• WORK TO BE COMPLETED
Consider the listing below. Extract exactly the lines from the line containing "4月10号 早上写了前缀和的" to the line containing "4月11日 今天跟着古城算法", both included.

• SUPPLIED ENTRIES
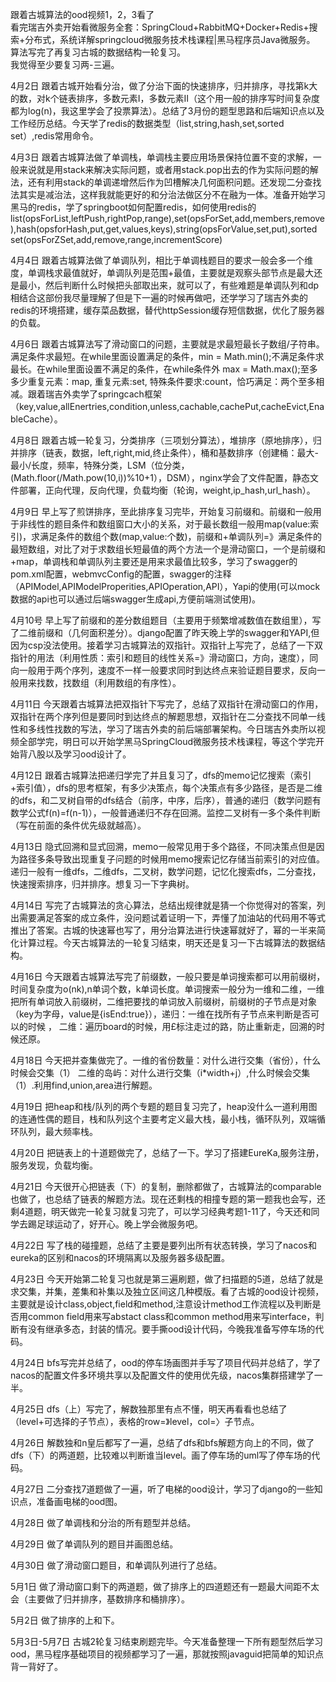跟着古城算法的ood视频1，2，3看了       
看完瑞吉外卖开始看微服务全套：SpringCloud+RabbitMQ+Docker+Redis+搜索+分布式，系统详解springcloud微服务技术栈课程|黑马程序员Java微服务。       
算法写完了再复习古城的数据结构一轮复习。         
我觉得至少要复习两-三遍。   

4月2日 跟着古城开始看分治，做了分治下面的快速排序，归并排序，寻找第k大的数，对k个链表排序，多数元素I，多数元素II（这个用一般的排序写时间复杂度都为log(n)，我这里学会了投票算法）。总结了3月份的题型思路和后端知识点以及工作经历总结。今天学了redis的数据类型（list,string,hash,set,sorted set）,redis常用命令。       

4月3日 跟着古城算法做了单调栈，单调栈主要应用场景保持位置不变的求解，一般来说就是用stack来解决实际问题，或者用stack.pop出去的作为实际问题的解法，还有利用stack的单调递增然后作为凹槽解决几何面积问题。还发现二分查找法其实是减治法，这样我就能更好的和分治法做区分不在融为一体。准备开始学习黑马的redis，学了springboot如何配置redis，如何使用redis的list(opsForList,leftPush,rightPop,range),set(opsForSet,add,members,remove),hash(opsforHash,put,get,values,keys),string(opsForValue,set,put),sorted set(opsForZSet,add,remove,range,incrementScore)       

4月4日 跟着古城算法做了单调队列，相比于单调栈题目的要求一般会多一个维度，单调栈求最值就好，单调队列是范围+最值，主要就是观察头部节点是最大还是最小，然后判断什么时候把头部取出来，就可以了，有些难题是单调队列和dp相结合这部份我尽量理解了但是下一遍的时候再做吧，还学学习了瑞吉外卖的redis的环境搭建，缓存菜品数据，替代httpSession缓存短信数据，优化了服务器的负载。         

4月6日 跟着古城算法写了滑动窗口的问题，主要就是求最短最长子数组/子符串。满足条件求最短。在while里面设置满足的条件，min = Math.min();不满足条件求最长。在while里面设置不满足的条件，在while条件外 max = Math.max();至多多少重复元素：map, 重复元素:set, 特殊条件要求:count，恰巧满足：两个至多相减。跟着瑞吉外卖学了springcach框架（key,value,allEnertries,condition,unless,cachable,cachePut,cacheEvict,EnableCache）。        

4月8日 跟着古城一轮复习，分类排序（三项划分算法），堆排序（原地排序），归并排序（链表，数据，left,right,mid,终止条件），桶和基数排序（创建桶：最大-最小/长度，频率，特殊分类，LSM（位分类，(Math.floor(/Math.pow(10,i))%10+1），DSM），nginx学会了文件配置，静态文件部署，正向代理，反向代理，负载均衡（轮询，weight,ip_hash,url_hash）。 

4月9日 早上写了煎饼排序，至此排序复习完毕，开始复习前缀和。前缀和一般用于非线性的题目条件和数组窗口大小的关系，对于最长数组一般用map(value:索引)，求满足条件的数组个数(map,value:个数)，前缀和+单调队列=》满足条件的最短数组，对比了对于求数组长短最值的两个方法一个是滑动窗口，一个是前缀和+map，单调栈和单调队列主要还是用来求最值比较多，学习了swagger的pom.xml配置，webmvcConfig的配置，swagger的注释（APIModel,APIModelProperities,APIOperation,API），Yapi的使用(可以mock数据的api也可以通过后端swagger生成api,方便前端测试使用)。      

4月10号 早上写了前缀和的差分数组题目（主要用于频繁增减数值在数组里），写了二维前缀和（几何面积差分）。django配置了昨天晚上学的swagger和YAPI,但因为csp没法使用。接着学习古城算法的双指针。双指针上写完了，总结了一下双指针的用法（利用性质：索引和题目的线性关系=》滑动窗口，方向，速度），同向一般用于两个序列，速度不一样一般要求同时到达终点来验证题目要求，反向一般用来找数，找数组（利用数组的有序性）。       

4月11日 今天跟着古城算法把双指针下写完了，总结了双指针在滑动窗口的作用，双指针在两个序列但是要同时到达终点的解题思想，双指针在二分查找不同单一线性和多线性找数的写法，学习了瑞吉外卖的前后端部署架构。今日瑞吉外卖所以视频全部学完，明日可以开始学黑马SpringCloud微服务技术栈课程，等这个学完开始背八股以及学习ood设计了。    

4月12日 跟着古城算法把递归学完了并且复习了，dfs的memo记忆搜索（索引+索引值），dfs的思考框架，有多少决策点，每个决策点有多少路径，是否是二维的dfs，和二叉树自带的dfs结合（前序，中序，后序），普通的递归（数学问题有数学公式f(n)=f(n-1)），一般普通递归不存在回溯。监控二叉树有一多个条件判断（写在前面的条件优先级就越高）。       

4月13日 隐式回溯和显式回溯，memo一般常见用于多个路径，不同决策点但是因为路径多条导致出现重复子问题的时候用memo搜索记忆存储当前索引的对应值。递归一般有一维dfs，二维dfs，二叉树，数学问题，记忆化搜索dfs，二分查找，快速搜索排序，归并排序。想复习一下字典树。       

4月14日 写完了古城算法的贪心算法，总结出规律就是猜一个你觉得对的答案，列出需要满足答案的成立条件，没问题试着证明一下，弄懂了加油站的代码用不等式推出了答案。古城的快速幂也写了，用分治算法进行快速幂就好了，幂的一半来简化计算过程。今天古城算法的一轮复习结束，明天还是复习一下古城算法的数据结构。          

4月16日 今天跟着古城算法写完了前缀数，一般只要是单词搜索都可以用前缀树，时间复杂度为o(nk),n单词个数，k单词长度。单词搜索一般分为一维和二维，一维把所有单词放入前缀树，二维把要找的单词放入前缀树，前缀树的子节点是对象（key为字母，value是{isEnd:true}），递归：一维在找所有子节点来判断是否可以的时候 ， 二维：遍历board的时候，用£标注走过的路，防止重新走，回溯的时候还原。             

4月18日 今天把并查集做完了。一维的省份数量：对什么进行交集（省份），什么时候会交集（1） 二维的岛屿：对什么进行交集（i*width+j）,什么时候会交集（1）.利用find,union,area进行解题。        

4月19日 把heap和栈/队列的两个专题的题目复习完了，heap没什么一道利用图的连通性偶的题目，栈和队列这个主要考定义最大栈，最小栈，循环队列，双端循环队列，最大频率栈。   

4月20日 把链表上的十道题做完了，总结了一下。学习了搭建EureKa,服务注册，服务发现，负载均衡。          

4月21日 今天很开心把链表（下）的复制，删除都做了，古城算法的comparable也做了，也总结了链表的解题方法。现在还剩栈的相撞专题的第一题我也会写，还剩4道题，明天做完一轮复习就复习完了，可以学习经典考题1-11了，今天还和同学去踢足球运动了，好开心。晚上学会微服务吧。     

4月22日 写了栈的碰撞题，总结了主要是要列出所有状态转换，学习了nacos和eureka的区别和nacos的环境隔离以及服务器多级配置。      

4月23日 今天开始第二轮复习也就是第三遍刷题，做了扫描题的5道，总结了就是求交集，并集，差集和补集以及独立区间这几种模版。看了古城的ood设计视频，主要就是设计class,object,field和method,注意设计method工作流程以及判断是否用common field用来写abstact class和common method用来写interface，判断有没有继承多态，封装的情况。要手撕ood设计代码，今晚我准备写停车场的代码。    

4月24日 bfs写完并总结了，ood的停车场画图并手写了项目代码并总结了，学了nacos的配置文件多环境共享以及配置文件的使用优先级，nacos集群搭建学了一半。        

4月25日 dfs（上）写完了，解数独那里有点不懂，明天再看看也总结了（level+可选择的子节点），表格的row=》level，col=〉子节点。     

4月26日 解数独和n皇后都写了一遍，总结了dfs和bfs解题方向上的不同，做了dfs（下）的两道题，比较难以判断谁当level。画了停车场的uml写了停车场的代码。          

4月27日 二分查找7道题做了一遍，听了电梯的ood设计，学习了django的一些知识点，准备画电梯的ood图。        

4月28日 做了单调栈和分治的所有题型并总结。    

4月29日 做了单调队列的题目并画图总结。    

4月30日 做了滑动窗口题目，和单调队列进行了总结。     

5月1日  做了滑动窗口剩下的两道题，做了排序上的四道题还有一题最大间距不太会（主要做了归并排序，基数排序和桶排序）。      

5月2日 做了排序的上和下。   

5月3日-5月7日 古城2轮复习结束刷题完毕。今天准备整理一下所有题型然后学习ood，黑马程序基础项目的视频都学习了一遍，那就按照javaguid把简单的知识点背一背好了。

• ANSWER TO THIS PROBLEM
4月10号 早上写了前缀和的差分数组题目（主要用于频繁增减数值在数组里），写了二维前缀和（几何面积差分）。django配置了昨天晚上学的swagger和YAPI,但因为csp没法使用。接着学习古城算法的双指针。双指针上写完了，总结了一下双指针的用法（利用性质：索引和题目的线性关系=》滑动窗口，方向，速度），同向一般用于两个序列，速度不一样一般要求同时到达终点来验证题目要求，反向一般用来找数，找数组（利用数组的有序性）。       

4月11日 今天跟着古城算法把双指针下写完了，总结了双指针在滑动窗口的作用，双指针在两个序列但是要同时到达终点的解题思想，双指针在二分查找不同单一线性和多线性找数的写法，学习了瑞吉外卖的前后端部署架构。今日瑞吉外卖所以视频全部学完，明日可以开始学黑马SpringCloud微服务技术栈课程，等这个学完开始背八股以及学习ood设计了。    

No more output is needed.